When you ask Nosonovsky why we should care about friction, for example, he may mention the 2010 recall of 7.5 million Toyota cars that cost the company about $4.4 billion. The problem was that the pedal could get stuck in the accelerator position when the driver removed his foot. One possible reason for the flawed design? Toyota engineers may have modeled friction improperly.
“The classical model for the theory of friction has existed for a long time, but it doesn’t fully account for dynamic effects,” says Nosonovsky. “That’s why new fundamental theories are also highly relevant for applied work.”
Nosonovsky has been fascinated by friction, the resistance that results from one surface moving over another, for more than 20 years. An estimated 10 to 20 percent of energy in developed countries is spent on overcoming it, and a more careful application of tribology—the science of friction, wear and lubrication—might save us millions of dollars.
But much progress has been made already. Two decades of car engine research have produced advanced surface texturing technology for reducing engine friction, Nosonovsky says—even though the goal of a frictionless car engine may remain elusive.
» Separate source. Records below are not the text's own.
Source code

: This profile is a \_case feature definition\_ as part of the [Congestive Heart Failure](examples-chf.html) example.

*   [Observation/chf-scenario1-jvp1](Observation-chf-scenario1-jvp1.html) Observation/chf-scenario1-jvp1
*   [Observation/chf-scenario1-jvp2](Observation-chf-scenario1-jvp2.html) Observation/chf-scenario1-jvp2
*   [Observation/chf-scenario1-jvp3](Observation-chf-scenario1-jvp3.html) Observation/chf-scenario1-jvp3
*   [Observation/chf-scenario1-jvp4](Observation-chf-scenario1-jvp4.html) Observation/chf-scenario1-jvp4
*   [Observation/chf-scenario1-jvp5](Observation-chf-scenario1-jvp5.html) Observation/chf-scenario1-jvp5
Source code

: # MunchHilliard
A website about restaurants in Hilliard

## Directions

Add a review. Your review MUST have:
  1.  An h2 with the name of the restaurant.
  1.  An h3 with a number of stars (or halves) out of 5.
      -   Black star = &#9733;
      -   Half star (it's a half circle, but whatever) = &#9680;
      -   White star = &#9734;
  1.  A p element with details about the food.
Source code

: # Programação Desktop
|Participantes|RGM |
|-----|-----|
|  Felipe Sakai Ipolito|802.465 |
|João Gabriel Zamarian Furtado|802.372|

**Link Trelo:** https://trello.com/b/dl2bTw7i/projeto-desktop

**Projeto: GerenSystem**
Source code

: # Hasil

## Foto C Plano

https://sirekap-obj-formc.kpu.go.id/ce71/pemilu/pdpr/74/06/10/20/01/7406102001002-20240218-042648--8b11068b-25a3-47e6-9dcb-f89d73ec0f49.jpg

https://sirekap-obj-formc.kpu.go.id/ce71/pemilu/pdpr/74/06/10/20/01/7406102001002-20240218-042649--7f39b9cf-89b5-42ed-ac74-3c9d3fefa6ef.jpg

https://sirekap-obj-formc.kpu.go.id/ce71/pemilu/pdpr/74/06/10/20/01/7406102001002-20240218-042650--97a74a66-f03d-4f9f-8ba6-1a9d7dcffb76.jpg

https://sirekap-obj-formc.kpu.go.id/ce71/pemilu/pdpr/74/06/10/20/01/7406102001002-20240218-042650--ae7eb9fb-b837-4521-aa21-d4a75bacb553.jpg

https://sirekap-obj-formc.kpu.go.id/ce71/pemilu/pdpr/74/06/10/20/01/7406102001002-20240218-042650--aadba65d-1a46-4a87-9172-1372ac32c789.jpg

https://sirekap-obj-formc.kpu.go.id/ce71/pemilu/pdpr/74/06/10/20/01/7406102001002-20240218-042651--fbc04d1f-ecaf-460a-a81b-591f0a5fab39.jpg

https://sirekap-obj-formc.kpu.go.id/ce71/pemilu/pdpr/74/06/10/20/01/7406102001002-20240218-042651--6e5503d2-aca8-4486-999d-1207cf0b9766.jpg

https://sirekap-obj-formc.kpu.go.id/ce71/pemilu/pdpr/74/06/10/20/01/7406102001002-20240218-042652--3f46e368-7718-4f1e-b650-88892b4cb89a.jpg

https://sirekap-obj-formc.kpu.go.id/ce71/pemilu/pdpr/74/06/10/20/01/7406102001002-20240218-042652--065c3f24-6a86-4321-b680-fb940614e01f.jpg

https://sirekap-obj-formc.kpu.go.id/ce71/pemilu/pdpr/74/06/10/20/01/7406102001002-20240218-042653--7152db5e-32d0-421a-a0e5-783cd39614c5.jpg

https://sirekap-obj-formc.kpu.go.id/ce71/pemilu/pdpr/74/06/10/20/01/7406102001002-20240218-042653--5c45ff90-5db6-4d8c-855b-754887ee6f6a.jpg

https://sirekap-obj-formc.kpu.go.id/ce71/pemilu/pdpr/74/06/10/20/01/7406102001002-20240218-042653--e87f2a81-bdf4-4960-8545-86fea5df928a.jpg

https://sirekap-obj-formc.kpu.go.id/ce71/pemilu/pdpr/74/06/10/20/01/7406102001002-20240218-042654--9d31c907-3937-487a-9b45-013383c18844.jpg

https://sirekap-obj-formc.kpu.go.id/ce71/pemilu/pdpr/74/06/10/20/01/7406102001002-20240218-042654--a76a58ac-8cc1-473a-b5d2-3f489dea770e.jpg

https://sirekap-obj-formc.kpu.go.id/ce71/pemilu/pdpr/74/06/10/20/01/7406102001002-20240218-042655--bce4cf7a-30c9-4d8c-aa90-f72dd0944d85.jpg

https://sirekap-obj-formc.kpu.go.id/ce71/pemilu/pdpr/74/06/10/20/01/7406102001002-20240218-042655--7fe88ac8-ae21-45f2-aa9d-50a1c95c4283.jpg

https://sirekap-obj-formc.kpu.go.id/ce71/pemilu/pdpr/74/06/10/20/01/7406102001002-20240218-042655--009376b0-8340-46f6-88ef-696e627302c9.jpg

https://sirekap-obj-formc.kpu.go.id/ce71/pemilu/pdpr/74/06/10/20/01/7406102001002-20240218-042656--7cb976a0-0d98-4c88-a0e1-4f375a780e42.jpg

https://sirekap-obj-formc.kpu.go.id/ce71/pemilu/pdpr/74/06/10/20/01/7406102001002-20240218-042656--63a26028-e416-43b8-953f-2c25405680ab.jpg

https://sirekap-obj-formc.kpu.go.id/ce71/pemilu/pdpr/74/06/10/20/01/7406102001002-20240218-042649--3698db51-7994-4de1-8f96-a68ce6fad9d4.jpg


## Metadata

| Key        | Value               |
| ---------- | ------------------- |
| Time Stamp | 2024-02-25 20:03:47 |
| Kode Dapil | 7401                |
The second focus of Nosonovsky’s research is wetting, which describes the physical and chemical interactions between liquids and surface roughness. This includes the design of omniphobic surfaces that repel not only water, but also various types of oils.
“Due to its non-polar molecules, oil has greater surface energy than water and it’s much more difficult to design surfaces that repel organic liquids, compared to making hydrophobic surfaces that push off water,” Nosonovsky explains. “But inspiration from nature has been very helpful for developing biomimetic liquid-repellant surfaces.”
A frequently cited natural example is the lotus effect, which refers to the self-cleaning properties of the lotus flower’s leaves. Thanks to wax-coated nanostructures on the surface of these leaves, dirt particles are conveniently picked up by water droplets.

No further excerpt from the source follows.